▶ TASK TO COMPLETE
Please retype each record exactly as it stands below.

▶ RECORDS TO PROCESS
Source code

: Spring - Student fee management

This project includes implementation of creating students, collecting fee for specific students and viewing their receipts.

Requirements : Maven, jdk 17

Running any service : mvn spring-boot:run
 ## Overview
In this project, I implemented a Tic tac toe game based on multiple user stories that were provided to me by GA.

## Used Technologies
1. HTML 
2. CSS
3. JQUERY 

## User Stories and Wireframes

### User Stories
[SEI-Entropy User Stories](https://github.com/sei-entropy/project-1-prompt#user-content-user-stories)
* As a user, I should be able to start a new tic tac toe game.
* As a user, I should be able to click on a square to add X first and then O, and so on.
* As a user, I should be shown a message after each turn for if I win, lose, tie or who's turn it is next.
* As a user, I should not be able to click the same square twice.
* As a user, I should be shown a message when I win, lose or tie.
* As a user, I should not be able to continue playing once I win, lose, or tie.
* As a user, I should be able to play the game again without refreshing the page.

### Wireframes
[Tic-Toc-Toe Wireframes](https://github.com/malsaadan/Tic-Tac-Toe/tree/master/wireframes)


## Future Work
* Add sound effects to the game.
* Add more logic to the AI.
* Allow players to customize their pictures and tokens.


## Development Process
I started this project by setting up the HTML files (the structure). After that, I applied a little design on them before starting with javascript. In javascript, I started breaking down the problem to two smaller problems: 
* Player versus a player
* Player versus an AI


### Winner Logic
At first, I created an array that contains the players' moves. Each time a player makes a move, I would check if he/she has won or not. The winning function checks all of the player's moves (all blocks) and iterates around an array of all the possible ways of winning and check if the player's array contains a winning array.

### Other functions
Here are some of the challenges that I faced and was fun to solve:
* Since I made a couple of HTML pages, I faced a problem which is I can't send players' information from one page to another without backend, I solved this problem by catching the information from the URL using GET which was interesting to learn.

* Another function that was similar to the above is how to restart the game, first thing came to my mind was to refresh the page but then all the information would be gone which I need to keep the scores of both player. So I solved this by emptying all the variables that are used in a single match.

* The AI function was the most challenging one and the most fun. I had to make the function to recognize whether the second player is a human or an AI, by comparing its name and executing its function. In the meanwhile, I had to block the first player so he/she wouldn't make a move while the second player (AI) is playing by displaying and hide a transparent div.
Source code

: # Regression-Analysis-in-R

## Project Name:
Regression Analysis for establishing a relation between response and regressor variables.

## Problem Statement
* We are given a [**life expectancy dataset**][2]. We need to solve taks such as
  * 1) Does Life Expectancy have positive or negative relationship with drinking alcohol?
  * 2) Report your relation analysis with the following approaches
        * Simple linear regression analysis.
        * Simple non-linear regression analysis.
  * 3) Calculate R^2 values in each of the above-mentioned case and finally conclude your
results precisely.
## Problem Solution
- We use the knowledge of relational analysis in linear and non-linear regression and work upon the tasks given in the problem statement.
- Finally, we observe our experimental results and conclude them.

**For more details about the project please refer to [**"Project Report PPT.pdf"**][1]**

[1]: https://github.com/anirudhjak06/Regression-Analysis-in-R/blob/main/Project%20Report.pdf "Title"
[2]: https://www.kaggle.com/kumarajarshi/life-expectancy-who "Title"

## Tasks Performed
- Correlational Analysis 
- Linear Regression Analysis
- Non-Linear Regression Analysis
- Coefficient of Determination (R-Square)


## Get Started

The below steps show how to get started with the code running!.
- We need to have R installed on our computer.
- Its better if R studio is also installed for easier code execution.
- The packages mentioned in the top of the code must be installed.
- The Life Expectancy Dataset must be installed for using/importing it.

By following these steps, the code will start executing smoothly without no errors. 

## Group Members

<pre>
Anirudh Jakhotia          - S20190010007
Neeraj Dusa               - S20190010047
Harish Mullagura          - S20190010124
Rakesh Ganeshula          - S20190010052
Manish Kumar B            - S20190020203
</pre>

▶ REPLY TO THE EXERCISE
Source code

: Spring - Student fee management

This project includes implementation of creating students, collecting fee for specific students and viewing their receipts.

Requirements : Maven, jdk 17

Running any service : mvn spring-boot:run
 ## Overview
In this project, I implemented a Tic tac toe game based on multiple user stories that were provided to me by GA.

## Used Technologies
1. HTML 
2. CSS
3. JQUERY 

## User Stories and Wireframes

### User Stories
[SEI-Entropy User Stories](https://github.com/sei-entropy/project-1-prompt#user-content-user-stories)
* As a user, I should be able to start a new tic tac toe game.
* As a user, I should be able to click on a square to add X first and then O, and so on.
* As a user, I should be shown a message after each turn for if I win, lose, tie or who's turn it is next.
* As a user, I should not be able to click the same square twice.
* As a user, I should be shown a message when I win, lose or tie.
* As a user, I should not be able to continue playing once I win, lose, or tie.
* As a user, I should be able to play the game again without refreshing the page.

### Wireframes
[Tic-Toc-Toe Wireframes](https://github.com/malsaadan/Tic-Tac-Toe/tree/master/wireframes)


## Future Work
* Add sound effects to the game.
* Add more logic to the AI.
* Allow players to customize their pictures and tokens.


## Development Process
I started this project by setting up the HTML files (the structure). After that, I applied a little design on them before starting with javascript. In javascript, I started breaking down the problem to two smaller problems: 
* Player versus a player
* Player versus an AI


### Winner Logic
At first, I created an array that contains the players' moves. Each time a player makes a move, I would check if he/she has won or not. The winning function checks all of the player's moves (all blocks) and iterates around an array of all the possible ways of winning and check if the player's array contains a winning array.

### Other functions
Here are some of the challenges that I faced and was fun to solve:
* Since I made a couple of HTML pages, I faced a problem which is I can't send players' information from one page to another without backend, I solved this problem by catching the information from the URL using GET which was interesting to learn.

* Another function that was similar to the above is how to restart the game, first thing came to my mind was to refresh the page but then all the information would be gone which I need to keep the scores of both player. So I solved this by emptying all the variables that are used in a single match.

* The AI function was the most challenging one and the most fun. I had to make the function to recognize whether the second player is a human or an AI, by comparing its name and executing its function. In the meanwhile, I had to block the first player so he/she wouldn't make a move while the second player (AI) is playing by displaying and hide a transparent div.
Source code

: # Regression-Analysis-in-R

## Project Name:
Regression Analysis for establishing a relation between response and regressor variables.

## Problem Statement
* We are given a [**life expectancy dataset**][2]. We need to solve taks such as
  * 1) Does Life Expectancy have positive or negative relationship with drinking alcohol?
  * 2) Report your relation analysis with the following approaches
        * Simple linear regression analysis.
        * Simple non-linear regression analysis.
  * 3) Calculate R^2 values in each of the above-mentioned case and finally conclude your
results precisely.
## Problem Solution
- We use the knowledge of relational analysis in linear and non-linear regression and work upon the tasks given in the problem statement.
- Finally, we observe our experimental results and conclude them.

**For more details about the project please refer to [**"Project Report PPT.pdf"**][1]**

[1]: https://github.com/anirudhjak06/Regression-Analysis-in-R/blob/main/Project%20Report.pdf "Title"
[2]: https://www.kaggle.com/kumarajarshi/life-expectancy-who "Title"

## Tasks Performed
- Correlational Analysis 
- Linear Regression Analysis
- Non-Linear Regression Analysis
- Coefficient of Determination (R-Square)


## Get Started

The below steps show how to get started with the code running!.
- We need to have R installed on our computer.
- Its better if R studio is also installed for easier code execution.
- The packages mentioned in the top of the code must be installed.
- The Life Expectancy Dataset must be installed for using/importing it.

By following these steps, the code will start executing smoothly without no errors. 

## Group Members

<pre>
Anirudh Jakhotia          - S20190010007
Neeraj Dusa               - S20190010047
Harish Mullagura          - S20190010124
Rakesh Ganeshula          - S20190010052
Manish Kumar B            - S20190020203
</pre>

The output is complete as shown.